(Source data)
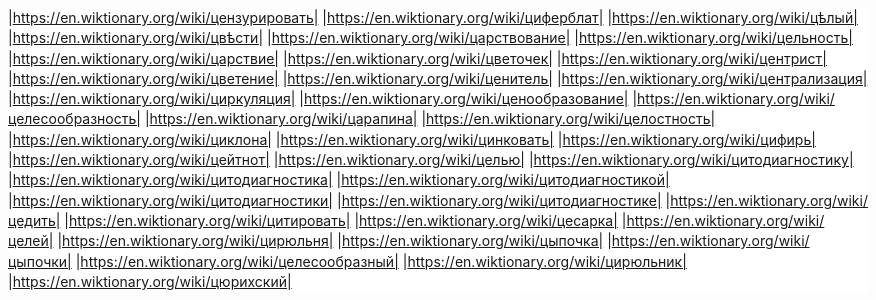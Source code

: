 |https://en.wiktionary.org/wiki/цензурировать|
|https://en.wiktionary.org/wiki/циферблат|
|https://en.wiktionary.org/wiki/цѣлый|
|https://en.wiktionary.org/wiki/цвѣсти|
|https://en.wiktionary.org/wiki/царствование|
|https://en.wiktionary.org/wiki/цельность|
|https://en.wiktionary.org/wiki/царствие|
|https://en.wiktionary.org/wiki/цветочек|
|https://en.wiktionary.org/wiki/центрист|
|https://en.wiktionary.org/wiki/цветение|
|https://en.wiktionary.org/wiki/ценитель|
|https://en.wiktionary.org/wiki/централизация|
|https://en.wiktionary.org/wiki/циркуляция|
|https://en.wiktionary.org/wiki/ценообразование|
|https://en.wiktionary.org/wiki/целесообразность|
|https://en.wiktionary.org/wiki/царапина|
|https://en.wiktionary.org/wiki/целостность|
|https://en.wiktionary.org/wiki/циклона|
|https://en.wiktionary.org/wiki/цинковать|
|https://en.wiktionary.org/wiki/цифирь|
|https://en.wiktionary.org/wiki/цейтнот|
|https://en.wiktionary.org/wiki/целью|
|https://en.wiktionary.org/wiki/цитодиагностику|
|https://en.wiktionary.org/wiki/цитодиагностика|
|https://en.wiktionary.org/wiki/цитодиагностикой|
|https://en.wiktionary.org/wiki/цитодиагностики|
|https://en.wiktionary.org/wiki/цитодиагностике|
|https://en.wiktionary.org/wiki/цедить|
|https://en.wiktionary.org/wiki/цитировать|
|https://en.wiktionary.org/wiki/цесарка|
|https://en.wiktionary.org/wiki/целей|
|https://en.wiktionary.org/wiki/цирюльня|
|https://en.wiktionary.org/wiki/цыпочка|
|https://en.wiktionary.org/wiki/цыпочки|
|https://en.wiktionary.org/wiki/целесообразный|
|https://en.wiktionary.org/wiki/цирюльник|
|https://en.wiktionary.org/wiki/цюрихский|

---

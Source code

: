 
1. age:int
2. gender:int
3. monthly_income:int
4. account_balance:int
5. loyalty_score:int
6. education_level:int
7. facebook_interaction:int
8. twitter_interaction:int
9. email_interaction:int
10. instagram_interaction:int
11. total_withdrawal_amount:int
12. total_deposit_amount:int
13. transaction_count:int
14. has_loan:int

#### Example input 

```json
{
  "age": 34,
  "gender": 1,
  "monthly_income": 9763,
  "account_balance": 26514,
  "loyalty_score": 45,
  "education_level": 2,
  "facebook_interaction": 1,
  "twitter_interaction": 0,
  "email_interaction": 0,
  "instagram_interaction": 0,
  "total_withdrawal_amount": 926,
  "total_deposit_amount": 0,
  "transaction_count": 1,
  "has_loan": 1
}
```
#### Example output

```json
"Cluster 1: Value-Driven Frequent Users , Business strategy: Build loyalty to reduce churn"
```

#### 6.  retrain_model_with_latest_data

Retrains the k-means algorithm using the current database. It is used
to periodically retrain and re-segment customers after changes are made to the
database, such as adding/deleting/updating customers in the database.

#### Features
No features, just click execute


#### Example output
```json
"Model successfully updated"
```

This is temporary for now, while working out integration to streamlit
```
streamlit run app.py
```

...

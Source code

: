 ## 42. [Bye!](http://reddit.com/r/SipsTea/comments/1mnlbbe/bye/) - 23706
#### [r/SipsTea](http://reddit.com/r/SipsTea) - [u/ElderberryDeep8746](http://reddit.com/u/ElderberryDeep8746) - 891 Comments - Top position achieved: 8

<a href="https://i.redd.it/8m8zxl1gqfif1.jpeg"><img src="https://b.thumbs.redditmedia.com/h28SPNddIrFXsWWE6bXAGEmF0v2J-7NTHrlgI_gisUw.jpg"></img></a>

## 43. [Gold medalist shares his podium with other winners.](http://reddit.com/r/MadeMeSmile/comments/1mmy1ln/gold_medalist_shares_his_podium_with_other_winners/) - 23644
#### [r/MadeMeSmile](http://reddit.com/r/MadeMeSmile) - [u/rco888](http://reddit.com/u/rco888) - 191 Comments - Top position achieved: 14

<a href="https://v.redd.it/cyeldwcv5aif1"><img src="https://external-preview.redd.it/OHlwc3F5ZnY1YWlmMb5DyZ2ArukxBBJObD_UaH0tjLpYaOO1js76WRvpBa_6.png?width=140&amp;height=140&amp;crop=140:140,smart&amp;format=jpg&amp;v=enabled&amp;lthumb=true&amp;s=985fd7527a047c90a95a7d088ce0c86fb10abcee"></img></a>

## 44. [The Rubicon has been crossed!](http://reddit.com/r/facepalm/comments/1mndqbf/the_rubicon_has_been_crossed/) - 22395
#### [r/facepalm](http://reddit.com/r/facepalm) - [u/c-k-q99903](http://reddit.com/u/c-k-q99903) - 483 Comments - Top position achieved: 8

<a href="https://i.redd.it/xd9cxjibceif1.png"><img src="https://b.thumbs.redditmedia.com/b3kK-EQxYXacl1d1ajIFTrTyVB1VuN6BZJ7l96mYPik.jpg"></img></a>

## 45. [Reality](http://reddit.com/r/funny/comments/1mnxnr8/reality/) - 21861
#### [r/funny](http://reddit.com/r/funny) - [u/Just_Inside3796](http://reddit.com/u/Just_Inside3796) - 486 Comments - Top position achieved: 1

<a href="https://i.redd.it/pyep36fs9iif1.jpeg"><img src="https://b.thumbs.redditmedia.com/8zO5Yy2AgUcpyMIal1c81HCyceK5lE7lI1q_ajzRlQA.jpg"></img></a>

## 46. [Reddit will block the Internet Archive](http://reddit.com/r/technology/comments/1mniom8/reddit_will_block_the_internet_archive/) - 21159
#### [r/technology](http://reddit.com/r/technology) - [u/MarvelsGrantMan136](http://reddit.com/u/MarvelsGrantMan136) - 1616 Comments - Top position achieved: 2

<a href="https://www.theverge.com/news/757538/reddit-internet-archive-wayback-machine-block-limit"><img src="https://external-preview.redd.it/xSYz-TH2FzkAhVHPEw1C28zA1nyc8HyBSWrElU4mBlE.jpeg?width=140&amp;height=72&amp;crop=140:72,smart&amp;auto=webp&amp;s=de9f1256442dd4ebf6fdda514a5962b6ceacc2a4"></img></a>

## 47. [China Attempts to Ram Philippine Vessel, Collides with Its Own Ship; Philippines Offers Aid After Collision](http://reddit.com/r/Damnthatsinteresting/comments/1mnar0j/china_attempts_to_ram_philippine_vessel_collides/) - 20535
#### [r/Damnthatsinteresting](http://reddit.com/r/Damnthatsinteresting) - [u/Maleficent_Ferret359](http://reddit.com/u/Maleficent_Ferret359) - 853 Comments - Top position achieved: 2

(Exercise aim) Show each line in the entries that holds the string "thumbs".

(Answer)
<a href="https://i.redd.it/8m8zxl1gqfif1.jpeg"><img src="https://b.thumbs.redditmedia.com/h28SPNddIrFXsWWE6bXAGEmF0v2J-7NTHrlgI_gisUw.jpg"></img></a>
<a href="https://i.redd.it/xd9cxjibceif1.png"><img src="https://b.thumbs.redditmedia.com/b3kK-EQxYXacl1d1ajIFTrTyVB1VuN6BZJ7l96mYPik.jpg"></img></a>
<a href="https://i.redd.it/pyep36fs9iif1.jpeg"><img src="https://b.thumbs.redditmedia.com/8zO5Yy2AgUcpyMIal1c81HCyceK5lE7lI1q_ajzRlQA.jpg"></img></a>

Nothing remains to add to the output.